Source texts of formatted documents:
--- START ---

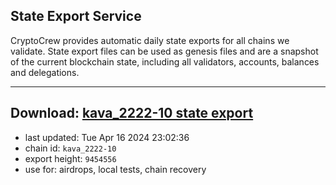 ## State Export Service
CryptoCrew provides automatic daily state exports for all chains we validate. State export files can be used as genesis files and are a snapshot of the current blockchain state, including all validators, accounts, balances and delegations.

---
**Download: [kava_2222-10 state export](https://dl-eu2.ccvalidators.com/SERVICE/kava/kava_2222-10_export_9454556.json)**
---

- last updated: Tue Apr 16 2024 23:02:36
- chain id: `kava_2222-10`
- export height: `9454556`
- use for: airdrops, local tests, chain recovery
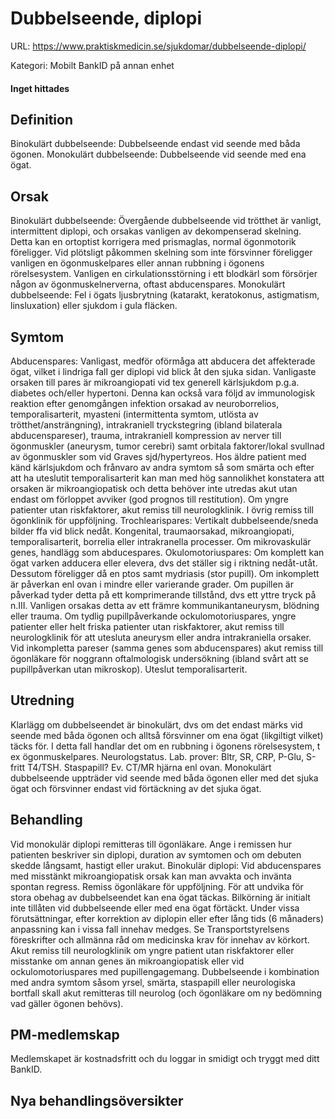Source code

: # Dubbelseende, diplopi

URL: https://www.praktiskmedicin.se/sjukdomar/dubbelseende-diplopi/



Kategori: Mobilt BankID på annan enhet

#### Inget hittades

## Definition

Binokulärt dubbelseende: Dubbelseende endast vid seende med båda ögonen. Monokulärt dubbelseende: Dubbelseende vid seende med ena ögat.

## Orsak

Binokulärt dubbelseende: Övergående dubbelseende vid trötthet är vanligt, intermittent diplopi, och orsakas vanligen av dekompenserad skelning. Detta kan en ortoptist korrigera med prismaglas, normal ögonmotorik föreligger. Vid plötsligt påkommen skelning som inte försvinner föreligger vanligen en ögonmuskelpares eller annan rubbning i ögonens rörelsesystem. Vanligen en cirkulationsstörning i ett blodkärl som försörjer någon av ögonmuskelnerverna, oftast abducenspares.
Monokulärt dubbelseende: Fel i ögats ljusbrytning (katarakt, keratokonus, astigmatism, linsluxation) eller sjukdom i gula fläcken.

## Symtom

Abducenspares: Vanligast, medför oförmåga att abducera det affekterade ögat, vilket i lindriga fall ger diplopi vid blick åt den sjuka sidan. Vanligaste orsaken till pares är mikroangiopati vid tex generell kärlsjukdom p.g.a. diabetes och/eller hypertoni. Denna kan också vara följd av immunologisk reaktion efter genomgången infektion orsakad av neuroborrelios, temporalisarterit, myasteni (intermittenta symtom, utlösta av trötthet/ansträngning), intrakraniell tryckstegring (ibland bilaterala abducenspareser), trauma, intrakraniell kompression av nerver till ögonmuskler (aneurysm, tumor cerebri) samt orbitala faktorer/lokal svullnad av ögonmuskler som vid Graves sjd/hypertyreos. Hos äldre patient med känd kärlsjukdom och frånvaro av andra symtom så som smärta och efter att ha uteslutit temporalisarterit kan man med hög sannolikhet konstatera att orsaken är mikroangiopatisk och detta behöver inte utredas akut utan endast om förloppet avviker (god prognos till restitution). Om yngre patienter utan riskfaktorer, akut remiss till neurologklinik. I övrig remiss till ögonklinik för uppföljning.
Trochlearispares: Vertikalt dubbelseende/sneda bilder ffa vid blick nedåt. Kongenital, traumaorsakad, mikroangiopati, temporalisarterit, borrelia eller intrakranella processer. Om mikrovaskulär genes, handlägg som abducespares.
Okulomotoriuspares: Om komplett kan ögat varken adducera eller elevera, dvs det ställer sig i riktning nedåt-utåt. Dessutom föreligger då en ptos samt mydriasis (stor pupill). Om inkomplett är påverkan enl ovan i mindre eller varierande grader. Om pupillen är påverkad tyder detta på ett komprimerande tillstånd, dvs ett yttre tryck på n.III. Vanligen orsakas detta av ett främre kommunikantaneurysm, blödning eller trauma. Om tydlig pupillpåverkande ockulomotoriuspares, yngre patienter eller helt friska patienter utan riskfaktorer, akut remiss till neurologklinik för att utesluta aneurysm eller andra intrakraniella orsaker. Vid inkompletta pareser (samma genes som abducenspares) akut remiss till ögonläkare för noggrann oftalmologisk undersökning (ibland svårt att se pupillpåverkan utan mikroskop). Uteslut temporalisarterit.

## Utredning

Klarlägg om dubbelseendet är binokulärt, dvs om det endast märks vid seende med båda ögonen och alltså försvinner om ena ögat (likgiltigt vilket) täcks för. I detta fall handlar det om en rubbning i ögonens rörelsesystem, t ex ögonmuskelpares. Neurologstatus. Lab. prover: Bltr, SR, CRP, P-Glu, S-fritt T4/TSH. Staspapill? Ev. CT/MR hjärna enl ovan.
Monokulärt dubbelseende uppträder vid seende med båda ögonen eller med det sjuka ögat och försvinner endast vid förtäckning av det sjuka ögat.

## Behandling

Vid monokulär diplopi remitteras till ögonläkare. Ange i remissen hur patienten beskriver sin diplopi, duration av symtomen och om debuten skedde långsamt, hastigt eller urakut.
Binokulär diplopi: Vid abducenspares med misstänkt mikroangiopatisk orsak kan man avvakta och invänta spontan regress. Remiss ögonläkare för uppföljning. För att undvika för stora obehag av dubbelseendet kan ena ögat täckas. Bilkörning är initialt inte tillåten vid dubbelseende eller med ena ögat förtäckt. Under vissa förutsättningar, efter korrektion av diplopin eller efter lång tids (6 månaders) anpassning kan i vissa fall innehav medges. Se Transportstyrelsens föreskrifter och allmänna råd om medicinska krav för innehav av körkort. Akut remiss till neurologklinik om yngre patient utan riskfaktorer eller misstanke om annan genes än mikroangiopatisk eller vid ockulomotoriuspares med pupillengagemang.
Dubbelseende i kombination med andra symtom såsom yrsel, smärta, staspapill eller neurologiska bortfall skall akut remitteras till neurolog (och ögonläkare om ny bedömning vad gäller ögonen behövs).

## PM-medlemskap

Medlemskapet är kostnadsfritt och du loggar in smidigt och tryggt med ditt BankID.

## Nya behandlingsöversikter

--- END ---

Goal of the exercise: Beginning at the line above that contains "Source code", repeat each line exactly through the one that contains "Binokulärt dubbelseende: Övergående", and leave out the pictures.

Solution for this task:
Source code

: # Dubbelseende, diplopi

URL: https://www.praktiskmedicin.se/sjukdomar/dubbelseende-diplopi/



Kategori: Mobilt BankID på annan enhet

#### Inget hittades

## Definition

Binokulärt dubbelseende: Dubbelseende endast vid seende med båda ögonen. Monokulärt dubbelseende: Dubbelseende vid seende med ena ögat.

## Orsak

Binokulärt dubbelseende: Övergående dubbelseende vid trötthet är vanligt, intermittent diplopi, och orsakas vanligen av dekompenserad skelning. Detta kan en ortoptist korrigera med prismaglas, normal ögonmotorik föreligger. Vid plötsligt påkommen skelning som inte försvinner föreligger vanligen en ögonmuskelpares eller annan rubbning i ögonens rörelsesystem. Vanligen en cirkulationsstörning i ett blodkärl som försörjer någon av ögonmuskelnerverna, oftast abducenspares.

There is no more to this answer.